Barbara Conrad
AFTER ATTENDING A COMMEMORATION
OF THE 1964 CIVIL RIGHTS ACT, I COME HOME
TO FIND A BAT IN MY BEDROOM
Top of the stairs, feeling for the light switch
in a dark room — this instead — darting
swooping past my hair, my left ear, my right.
Not the chimney swift I would have favored
or a gentle house wren, something easily
gathered in a soft cloth or coaxed out
the back door. This one’s wing span was
too wide, too fluid. A dark shadow
I couldn’t navigate, nor my thoughts —
a shrunken head with teeth, the dreaded
bite, how would I sleep. I backed out
of the room, considered then my toothbrush
and bed sheets fresh from the dryer,
re-entered with an old towel and broom.
I don’t know if fear can justify
such a tiny thing he’d become, no bigger
than a man’s thumb on the floor.
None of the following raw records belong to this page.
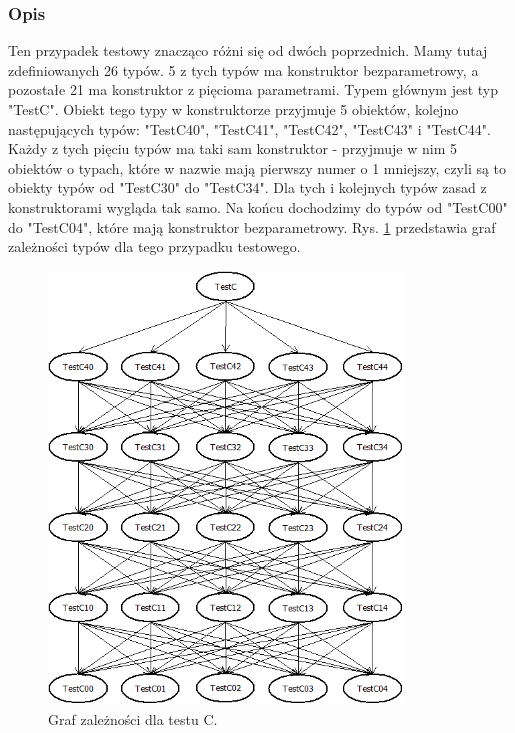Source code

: \documentclass[12pt]{article}
\begin{document}
\subsubsection{Opis}
Ten przypadek testowy znacząco różni się od dwóch poprzednich. Mamy tutaj zdefiniowanych 26 typów. 5 z tych typów ma konstruktor bezparametrowy, a pozostałe 21 ma konstruktor z pięcioma parametrami. Typem głównym jest typ "TestC". Obiekt tego typy w konstruktorze przyjmuje 5 obiektów, kolejno następujących typów: "TestC40", "TestC41", "TestC42", "TestC43" i "TestC44". Każdy z tych pięciu typów ma taki sam konstruktor - przyjmuje w nim 5 obiektów o typach, które w nazwie mają pierwszy numer o 1 mniejszy, czyli są to obiekty typów od "TestC30" do "TestC34". Dla tych i kolejnych typów zasad z konstruktorami wygląda tak samo. Na końcu dochodzimy do typów od "TestC00" do "TestC04", które mają konstruktor bezparametrowy. Rys. \ref{fig:testC} przedstawia graf zależności typów dla tego przypadku testowego.\\
\begin{figure}[H]
	\begin{center}
  		\includegraphics[height=11.5cm]{TestC.png}
  		\caption{Graf zależności dla testu C.}
  		\label{fig:testC}
	\end{center}
\end{figure}
\end{document}
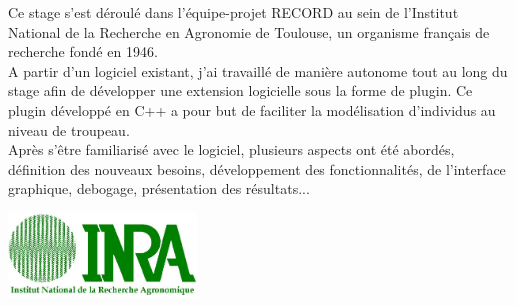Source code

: \begin{titlepage}
\begin{center}
\justify
Ce stage s'est déroulé dans l'équipe-projet RECORD au sein de l'Institut National de la Recherche en Agronomie de Toulouse, un organisme français de recherche fondé en 1946.\\
A partir d'un logiciel existant, j'ai travaillé de manière autonome tout au long du stage afin de développer une extension logicielle sous la forme de plugin. Ce plugin développé en C++ a pour but de faciliter la modélisation d'individus au niveau de troupeau.\\
Après s'être familiarisé avec le logiciel, plusieurs aspects ont été abordés, définition des nouveaux besoins, développement des fonctionnalités, de l'interface graphique, debogage, présentation des résultats...
\vfill

\center
\vspace*{0.3cm}
\includegraphics [width=50mm]{images/logoINRA.jpg} \\[0.6cm]
\end{center}

\end{titlepage}
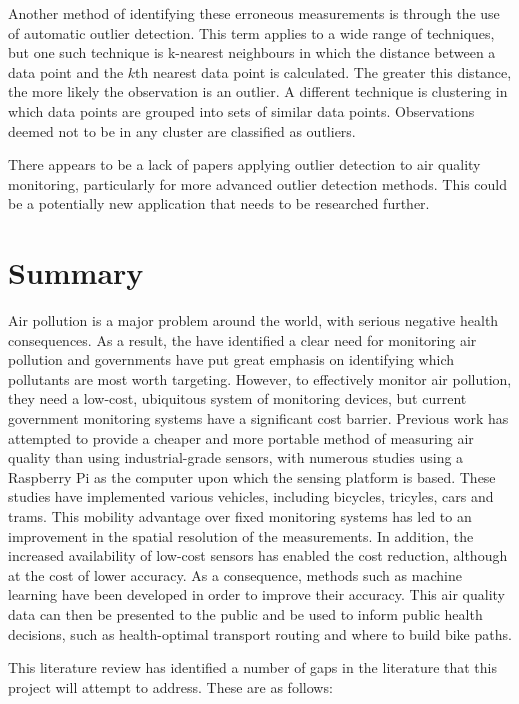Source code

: \documentclass[11pt]{report}
\begin{document}
Another method of identifying these erroneous measurements is through the use of automatic outlier detection. This term applies to a wide range of techniques, but one such technique is k-nearest neighbours in which the distance between a data point and the $k$th nearest data point is calculated. The greater this distance, the more likely the observation is an outlier. A different technique is clustering in which data points are grouped into sets of similar data points. Observations deemed not to be in any cluster are classified as outliers.

There appears to be a lack of papers applying outlier detection to air quality monitoring, particularly for more advanced outlier detection methods. This could be a potentially new application that needs to be researched further.



\section{Summary}

Air pollution is a major problem around the world, with serious negative health consequences. As a result, the \cite{WHO2002ambientmonitoring} have identified a clear need for monitoring air pollution and governments have put great emphasis on identifying which pollutants are most worth targeting. However, to effectively monitor air pollution, they need a low-cost, ubiquitous system of monitoring devices, but current government monitoring systems have a significant cost barrier. Previous work has attempted to provide a cheaper and more portable method of measuring air quality than using industrial-grade sensors, with numerous studies using a Raspberry Pi as the computer upon which the sensing platform is based. These studies have implemented various vehicles, including bicycles, tricyles, cars and trams. This mobility advantage over fixed monitoring systems has led to an improvement in the spatial resolution of the measurements. In addition, the increased availability of low-cost sensors has enabled the cost reduction, although at the cost of lower accuracy. As a consequence, methods such as machine learning have been developed in order to improve their accuracy. This air quality data can then be presented to the public and be used to inform public health decisions, such as health-optimal transport routing and where to build bike paths.

This literature review has identified a number of gaps in the literature that this project will attempt to address. These are as follows:
\end{document}
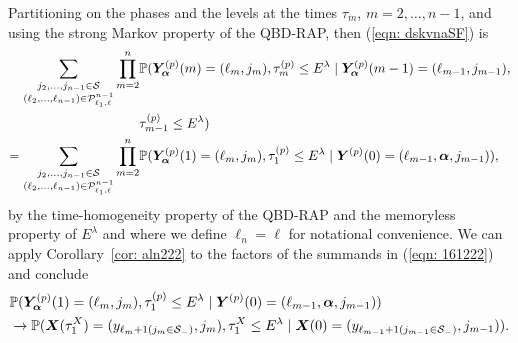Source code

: Partitioning on the phases and the levels at the times \(\tau_m\), \(m=2,\dots,n-1\), and using the strong Markov property of the QBD-RAP, then (\ref{eqn: dskvnaSF}) is  
	\begin{align}
		\sum_{\substack{j_2,\dots,j_{n-1}\in\mathcal S \\ (\ell_2,\dots,\ell_{n-1}) \in\mathcal P^{n-1}_{\ell_1,\ell}}}\prod_{m=2}^{n}&\mathbb P(\bm{Y}_{\bm{\alpha}}^{(p)}(m) =(\ell_m, j_m), 
		\tau_{m}^{(p)}\leq E^\lambda 
		\mid  \nonumber 
\bm{Y}_{\bm{\alpha}}^{(p)} (m-1) = (\ell_{m-1}, j_{m-1}), \\&\tau_{m-1}^{(p)}\leq E^\lambda ) \nonumber
		\\=\sum_{\substack{j_2,\dots,j_{n-1}\in\mathcal S \\ (\ell_2,\dots,\ell_{n-1}) \in\mathcal P^{n-1}_{\ell_1,\ell}}}\prod_{m=2}^{n}&\mathbb P(\bm{Y}_{\bm{\alpha}}^{(p)}(1) =(\ell_m, j_m), \tau_{1}^{(p)}\leq E^\lambda 
            	 \mid  
	 	\boldsymbol Y^{(p)}(0) = (\ell_{m-1},\boldsymbol \alpha, j_{m-1})),  \label{eqn: 161222}
\end{align}
by the time-homogeneity property of the QBD-RAP and the memoryless property of \(E^\lambda\) and where we define \(\ell_n=\ell\) for notational convenience. %
We can apply Corollary~\ref{cor: aln222} to the factors of the summands in (\ref{eqn: 161222}) and conclude 
\begin{align}
	& \mathbb P(\bm{Y}_{\bm{\alpha}}^{(p)}(1) = (\ell_m, j_m), \tau_{1}^{(p)}\leq E^\lambda 
            	 \mid \boldsymbol Y^{(p)}(0) = (\ell_{m-1},\boldsymbol \alpha, j_{m-1}))\nonumber
	\\&\to \mathbb P(\boldsymbol X(\tau_1^X) =( y_{\ell_{m}+1(j_m\in\mathcal{S}_-)},j_m), \tau_{1}^X\leq E^\lambda 
	\mid \boldsymbol X(0) = (y_{\ell_{m-1}+1(j_{m-1}\in\mathcal{S}_-)}, j_{m-1})).  \label{eqn:kknvf fawoprgj v2}
\end{align}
Lurking
no more on my door frame, blind
gaze ablaze in his own angst. We were
two strangers backed into corners
one poised for preservation, the other caught
in someone else’s status quo.
So there I was, here he was, limp tatter
of rag, wings tucked into submission
folded small and neat and proper
as if making one last effort to please.